The performance documented on this disc is a fine one; Kondrashin leads the work with great affection and thorough comprehension, not rushing when it needs to languish, but pressing forward when necessary to underline and distinguish its climaxes from the ardent ebb and flow. There are a few bloopers in the orchestra, but from the standpoint of interpretive conception, this is the best performance I have heard. However, the recording is rather muffled and tubby by today’s standards, and this is a liability in the “Divine Poem,” which really benefits from a bright, clear pickup—richness there is aplenty in the orchestration.

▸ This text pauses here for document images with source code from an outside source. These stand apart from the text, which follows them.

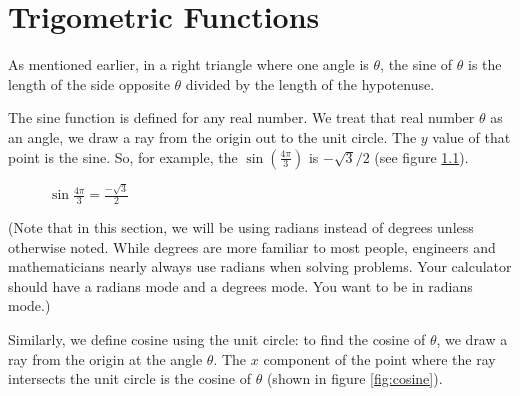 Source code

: \chapter{Trigometric Functions}

As mentioned earlier, in a right triangle where one angle is $\theta$,
the sine of $\theta$ is the length of the side opposite $\theta$
divided by the length of the hypotenuse.

The sine function is defined for any real number. We treat that real number
$\theta$ as an angle, we draw a ray from the origin out to the unit
circle. The $y$ value of that point is the sine. So, for example,
the $\sin(\frac{4\pi}{3})$ is $-\sqrt{3}/2$ (see figure \ref{fig:sine}).

\begin{figure}[htbp]
\centering
{}
\caption{$\sin{\frac{4\pi}{3}} = \frac{-\sqrt{3}}{2}$}
\label{fig:sine}
\end{figure}


(Note that in this section, we will be using radians instead of
degrees unless otherwise noted. While degrees are more familiar to most
people, engineers and mathematicians nearly always use radians when
solving problems. Your calculator should have a radians mode and a
degrees mode. You want to be in radians mode.)

Similarly, we define cosine using the unit circle: to find the cosine
of $\theta$, we draw a ray from the origin at the angle $\theta$. The
$x$ component of the point where the ray intersects the unit circle is
the cosine of $\theta$ (shown in figure \ref{fig:cosine}).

To summarize the alternatives: All in all, I recommend the Inbal/Frankfurt Radio Orchestra performance (Philips 6769 041 PSI). While perhaps not quite as focused an interpretation as Kondrashin’s, it is a fine performance and recording, part of a magnificent set containing Scriabin’s five symphonies (see Fanfare V:1, pp. 170-73). Jerzy Semkow and the Warsaw National Philharmonic offer a good performance and recording (though not as refined as Inbal) on a very low-priced disc, if you can find it (Stolat SZNI-0118; see Fanfare V:5, p. 203). A little too ponderous but not bad is the Svetlanov performance with the USSR Symphony Orchestra, part of a set also containing Scriabin’s two earlier symphonies, available at a good price on Musical Heritage Society MH-834587 (see Fanfare VII:2, pp. 309-10). Least desirable from my point of view is Fedoseyev and the USSR TV and Radio Large Symphony Orchestra (Vox Cum Laude 9030), which is fatally phlegmatic.